Here's how a non-thread-safe API from the linked question might be used with such ThreadAffinityTaskScheduler:

// create a global instance of ThreadAffinityTaskScheduler - per web app
public static class GlobalState 
{
    public static ThreadAffinityTaskScheduler TaScheduler { get; private set; }

    public static GlobalState 
    {
        GlobalState.TaScheduler = new ThreadAffinityTaskScheduler(
            numberOfThreads: 10);
    }
}

// ...

// run a task which uses non-thread-safe APIs
var result = await GlobalState.TaScheduler.Run(() => 
{
    using (var dataContext = new DataContext())
    {
        var something = await dataContext.someEntities.FirstOrDefaultAsync(e => e.Id == 1);
        var morething = await dataContext.someEntities.FirstOrDefaultAsync(e => e.Id == 2);
        // ... 
        // transform "something" and "morething" into thread-safe objects and return the result
        return data;
    }
}, CancellationToken.None);

I went ahead and implemented ThreadAffinityTaskScheduler as a proof of concept, based on the Stephen Toub's excellent StaTaskScheduler. The pool threads maintained by ThreadAffinityTaskScheduler are not STA thread in the classic COM sense, but they do implement thread affinity for await continuations (SingleThreadSynchronizationContext is responsible for that).

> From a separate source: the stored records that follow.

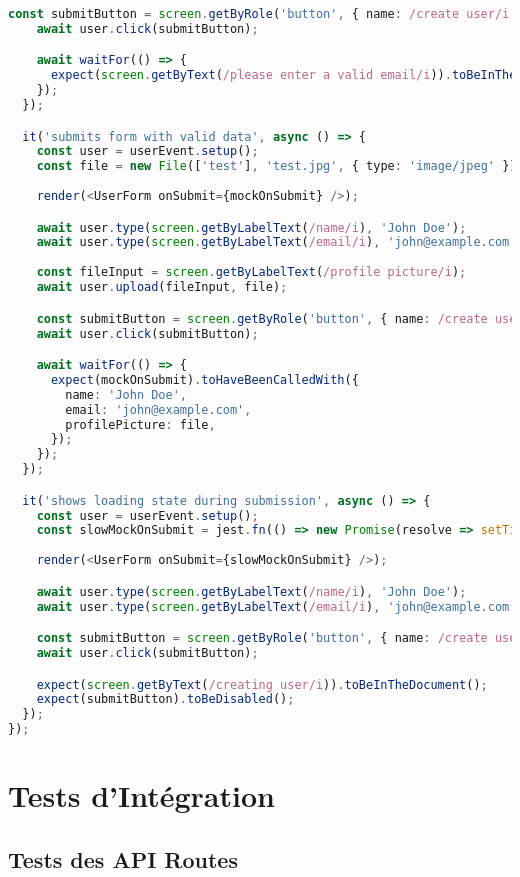 \begin{lstlisting}[language=TypeScript, caption=Tests de composants React]
    const submitButton = screen.getByRole('button', { name: /create user/i });
    await user.click(submitButton);

    await waitFor(() => {
      expect(screen.getByText(/please enter a valid email/i)).toBeInTheDocument();
    });
  });

  it('submits form with valid data', async () => {
    const user = userEvent.setup();
    const file = new File(['test'], 'test.jpg', { type: 'image/jpeg' });
    
    render(<UserForm onSubmit={mockOnSubmit} />);

    await user.type(screen.getByLabelText(/name/i), 'John Doe');
    await user.type(screen.getByLabelText(/email/i), 'john@example.com');
    
    const fileInput = screen.getByLabelText(/profile picture/i);
    await user.upload(fileInput, file);

    const submitButton = screen.getByRole('button', { name: /create user/i });
    await user.click(submitButton);

    await waitFor(() => {
      expect(mockOnSubmit).toHaveBeenCalledWith({
        name: 'John Doe',
        email: 'john@example.com',
        profilePicture: file,
      });
    });
  });

  it('shows loading state during submission', async () => {
    const user = userEvent.setup();
    const slowMockOnSubmit = jest.fn(() => new Promise(resolve => setTimeout(resolve, 1000)));
    
    render(<UserForm onSubmit={slowMockOnSubmit} />);

    await user.type(screen.getByLabelText(/name/i), 'John Doe');
    await user.type(screen.getByLabelText(/email/i), 'john@example.com');

    const submitButton = screen.getByRole('button', { name: /create user/i });
    await user.click(submitButton);

    expect(screen.getByText(/creating user/i)).toBeInTheDocument();
    expect(submitButton).toBeDisabled();
  });
});
\end{lstlisting}

\section{Tests d'Intégration}

\subsection{Tests des API Routes}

So far, I've tested this code as console app and it appears to work as designed. I haven't tested it inside an ASP.NET page yet. I don't have a lot of production ASP.NET development experience, so my questions are:

Does it make sense to use this approach over simple synchronous invocation of non-thread-safe APIs in ASP.NET (the main goal is to avoid sacrificing scalability)?

Is there alternative approaches, besides using synchronous API invocations or avoiding those APis at all?

Has anyone used something similar in ASP.NET MVC or Web API projects and is ready to share his/her experience?

Any advice on how to stress-test and profile this approach with ASP.NET would be appreciated.

Entity Framework will (should) handle thread jumps across await points just fine; if it doesn't, then that's a bug in EF. OTOH, OperationContextScope is based on TLS and is not await-safe.

1. Synchronous APIs maintain your ASP.NET context; this includes things such as user identity and culture that are often important during processing. Also, a number of ASP.NET APIs assume they are running on an actual ASP.NET context (I don't mean just using HttpContext.Current; I mean actually assuming that SynchronizationContext.Current is an instance of AspNetSynchronizationContext).

2-3. I have used my own single-threaded context nested directly within the ASP.NET context, in attempts to get async MVC child actions working without having to duplicate code. However, not only do you lose the scalability benefits (for that part of the request, at least), you also run into the ASP.NET APIs assuming that they're running on an ASP.NET context.

So, I have never used this approach in production. I just end up using the synchronous APIs when necessary.